Your task is to copy each line of the records that includes the string "center".

Segment Start: DATA EXCERPTS

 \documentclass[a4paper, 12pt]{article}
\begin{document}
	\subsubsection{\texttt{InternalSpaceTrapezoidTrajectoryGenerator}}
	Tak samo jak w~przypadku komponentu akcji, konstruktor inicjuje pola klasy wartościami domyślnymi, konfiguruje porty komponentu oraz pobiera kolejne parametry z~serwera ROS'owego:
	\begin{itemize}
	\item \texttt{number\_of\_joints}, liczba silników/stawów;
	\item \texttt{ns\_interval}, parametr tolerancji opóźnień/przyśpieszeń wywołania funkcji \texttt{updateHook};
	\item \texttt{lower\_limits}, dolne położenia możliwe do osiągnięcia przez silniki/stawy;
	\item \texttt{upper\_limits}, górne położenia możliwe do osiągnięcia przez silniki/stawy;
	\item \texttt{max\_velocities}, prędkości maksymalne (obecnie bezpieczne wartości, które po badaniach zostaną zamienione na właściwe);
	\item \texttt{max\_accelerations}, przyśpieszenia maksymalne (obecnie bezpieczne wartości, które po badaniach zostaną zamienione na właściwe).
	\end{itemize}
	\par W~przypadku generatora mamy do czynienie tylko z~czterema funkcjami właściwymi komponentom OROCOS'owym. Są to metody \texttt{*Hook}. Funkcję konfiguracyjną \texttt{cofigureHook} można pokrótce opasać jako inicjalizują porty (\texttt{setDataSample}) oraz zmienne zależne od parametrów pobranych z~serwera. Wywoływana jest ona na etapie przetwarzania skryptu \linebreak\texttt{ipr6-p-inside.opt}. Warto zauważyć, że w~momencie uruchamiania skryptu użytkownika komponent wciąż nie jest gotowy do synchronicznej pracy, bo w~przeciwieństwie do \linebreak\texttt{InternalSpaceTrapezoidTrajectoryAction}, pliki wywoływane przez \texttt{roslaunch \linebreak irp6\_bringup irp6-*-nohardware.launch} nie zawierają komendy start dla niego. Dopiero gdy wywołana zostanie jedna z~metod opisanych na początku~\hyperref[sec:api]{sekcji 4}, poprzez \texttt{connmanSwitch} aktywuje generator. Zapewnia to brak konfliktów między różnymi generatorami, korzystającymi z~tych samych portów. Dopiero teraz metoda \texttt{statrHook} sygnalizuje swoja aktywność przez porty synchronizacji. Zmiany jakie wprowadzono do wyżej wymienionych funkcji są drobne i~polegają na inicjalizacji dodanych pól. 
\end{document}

Segment End: DATA EXCERPTS
Segment Start: DATA EXCERPTS

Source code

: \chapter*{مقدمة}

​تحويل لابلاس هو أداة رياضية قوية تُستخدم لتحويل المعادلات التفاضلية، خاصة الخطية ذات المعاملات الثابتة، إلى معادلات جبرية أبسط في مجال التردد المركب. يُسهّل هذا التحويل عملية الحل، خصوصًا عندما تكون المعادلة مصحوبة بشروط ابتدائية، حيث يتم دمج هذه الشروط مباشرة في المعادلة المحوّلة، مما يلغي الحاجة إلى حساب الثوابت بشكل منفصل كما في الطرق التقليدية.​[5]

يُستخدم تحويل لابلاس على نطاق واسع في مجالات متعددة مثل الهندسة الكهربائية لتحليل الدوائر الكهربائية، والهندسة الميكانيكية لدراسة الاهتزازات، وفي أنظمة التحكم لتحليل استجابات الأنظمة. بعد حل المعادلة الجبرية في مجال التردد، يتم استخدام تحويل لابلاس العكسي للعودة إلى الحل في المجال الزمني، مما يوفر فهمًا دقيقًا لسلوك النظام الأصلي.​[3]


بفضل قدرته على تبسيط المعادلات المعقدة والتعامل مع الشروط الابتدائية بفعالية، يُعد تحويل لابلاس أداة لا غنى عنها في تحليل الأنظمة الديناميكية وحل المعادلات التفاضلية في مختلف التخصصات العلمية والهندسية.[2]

Segment End: DATA EXCERPTS
Segment Start: DATA EXCERPTS

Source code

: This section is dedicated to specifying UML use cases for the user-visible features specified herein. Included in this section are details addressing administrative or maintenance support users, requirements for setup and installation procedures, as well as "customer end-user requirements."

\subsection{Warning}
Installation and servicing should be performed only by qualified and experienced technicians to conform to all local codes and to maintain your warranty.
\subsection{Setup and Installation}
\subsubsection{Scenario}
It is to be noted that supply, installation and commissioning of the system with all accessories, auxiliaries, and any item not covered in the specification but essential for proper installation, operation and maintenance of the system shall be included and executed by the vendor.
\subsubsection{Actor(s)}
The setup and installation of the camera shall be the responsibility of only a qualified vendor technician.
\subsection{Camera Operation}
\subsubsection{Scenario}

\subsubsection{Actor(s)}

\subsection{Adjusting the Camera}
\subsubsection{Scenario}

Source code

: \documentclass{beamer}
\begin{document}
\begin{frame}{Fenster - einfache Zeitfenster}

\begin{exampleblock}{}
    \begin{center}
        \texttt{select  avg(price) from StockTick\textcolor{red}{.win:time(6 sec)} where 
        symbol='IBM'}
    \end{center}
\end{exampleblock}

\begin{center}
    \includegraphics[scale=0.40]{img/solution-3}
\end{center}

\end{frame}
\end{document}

Segment End: DATA EXCERPTS

:: ANSWER TO THE PROBLEM ::
    \begin{center}
    \end{center}
\begin{center}
\end{center}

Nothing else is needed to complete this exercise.